■ Assignment ■
Look through the data below for the line with "h \rangle \times \langle gh \rangle" and the line with "not true, since", then output those two and all lines in between, exactly as written.

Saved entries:
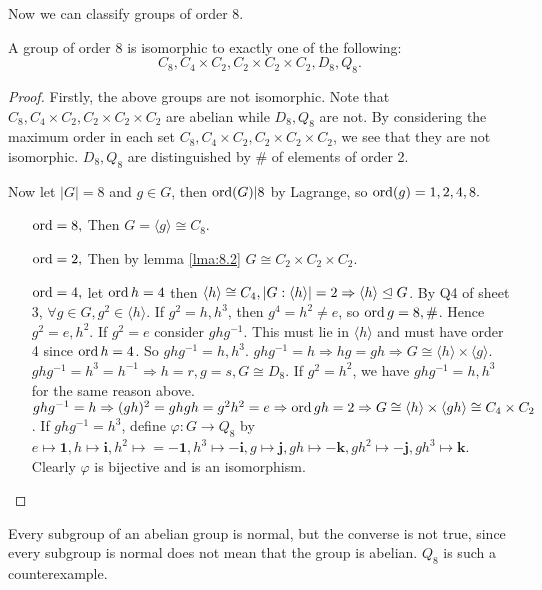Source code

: \documentclass[a4paper]{article}
\begin{document}
Now we can classify groups of order 8.
\begin{theorem}\label{thm:8.3}
  A group of order 8 is isomorphic to exactly one of the following:
  \[
    C_8, C_4 \times C_2,C_2 \times C_2 \times C_2, D_8, Q_8.
  \]
\end{theorem}
\begin{proof}
  Firstly, the above groups are not isomorphic. Note that $  C_8, C_4
  \times C_2,C_2 \times C_2 \times C_2$ are abelian while $D_8, Q_8$
  are not. By considering the maximum order in each set $ C_8, C_4
  \times C_2,C_2 \times C_2 \times C_2 $, we see that they are not
  isomorphic. $D_8, Q_8$ are distinguished by \# of elements of order 2.

  Now let $ |G|=8 $ and $g\in G$, then $ \operatorname{ord}(G)|8 $ by Lagrange, so
  $ \operatorname{ord}(g)=1,2,4,8. $
  \begin{enumerate}[align=left]
    \item[$ \operatorname{ord}=8 ,$] Then $ G=\langle g \rangle \cong C_8 $.
    \item[$ \operatorname{ord}=2 ,$] Then by lemma \ref{lma:8.2} $ G \cong
      C_2\times C_2 \times C_2 $.
    \item[$ \operatorname{ord}=4, $] let $\operatorname{ord} h=4$ then $ \langle h \rangle \cong
      C_4, |G:\langle h \rangle |=2 \Rightarrow \langle h \rangle
      \trianglelefteq G $. By Q4 of sheet 3, $ \forall g\in G, g^2\in
      \langle h \rangle $. If $ g^2=h,h^3 $, then $ g^4=h^2\neq e $,
      so $ \operatorname{ord} g=8,\# $. Hence $g^2=e,h^2$. If $g^2=e$ consider $
      ghg^{-1} $. This must lie in $ \langle h \rangle $ and must
      have order 4 since $\operatorname{ord} h=4$. So $ ghg^{-1}=h,h^3 $. $
      ghg^{-1}=h \Rightarrow hg=gh \Rightarrow G \cong \langle h
      \rangle \times \langle g \rangle $. $ ghg^{-1}=h^3=h^{-1}
      \Rightarrow h=r,g=s, G \cong D_8 $. If $g^2=h^2$, we have $
      ghg^{-1}=h,h^3 $ for the same reason above. $ ghg^{-1}=h
      \Rightarrow (gh)^2=ghgh=g^2h^2=e \Rightarrow \operatorname{ord} gh=2
      \Rightarrow G \cong \langle h \rangle \times \langle gh \rangle
      \cong C_4 \times C_2 $. If $ ghg^{-1}=h^3  $, define $ \varphi:
      G\to Q_8 $ by $ e \mapsto \mathbf{1}, h \mapsto \mathbf{i},h^2
      \mapsto =-\mathbf{1}, h^3 \mapsto - \mathbf{i}, g \mapsto
      \mathbf{j},gh \mapsto - \mathbf{k}, gh^2 \mapsto -\mathbf{j},
      gh^3 \mapsto \mathbf{k} $. Clearly $\varphi$ is bijective and
      is an isomorphism.
  \end{enumerate}
\end{proof}
\begin{remark}
  Every subgroup of an abelian group is normal, but the converse is
  not true, since every subgroup is normal does not mean that the
  group is abelian. $ Q_8 $ is such a counterexample.
\end{remark}
\end{document}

■ Exercise output ■
      \Rightarrow G \cong \langle h \rangle \times \langle gh \rangle
      \cong C_4 \times C_2 $. If $ ghg^{-1}=h^3  $, define $ \varphi:
      G\to Q_8 $ by $ e \mapsto \mathbf{1}, h \mapsto \mathbf{i},h^2
      \mapsto =-\mathbf{1}, h^3 \mapsto - \mathbf{i}, g \mapsto
      \mathbf{j},gh \mapsto - \mathbf{k}, gh^2 \mapsto -\mathbf{j},
      gh^3 \mapsto \mathbf{k} $. Clearly $\varphi$ is bijective and
      is an isomorphism.
  \end{enumerate}
\end{proof}
\begin{remark}
  Every subgroup of an abelian group is normal, but the converse is
  not true, since every subgroup is normal does not mean that the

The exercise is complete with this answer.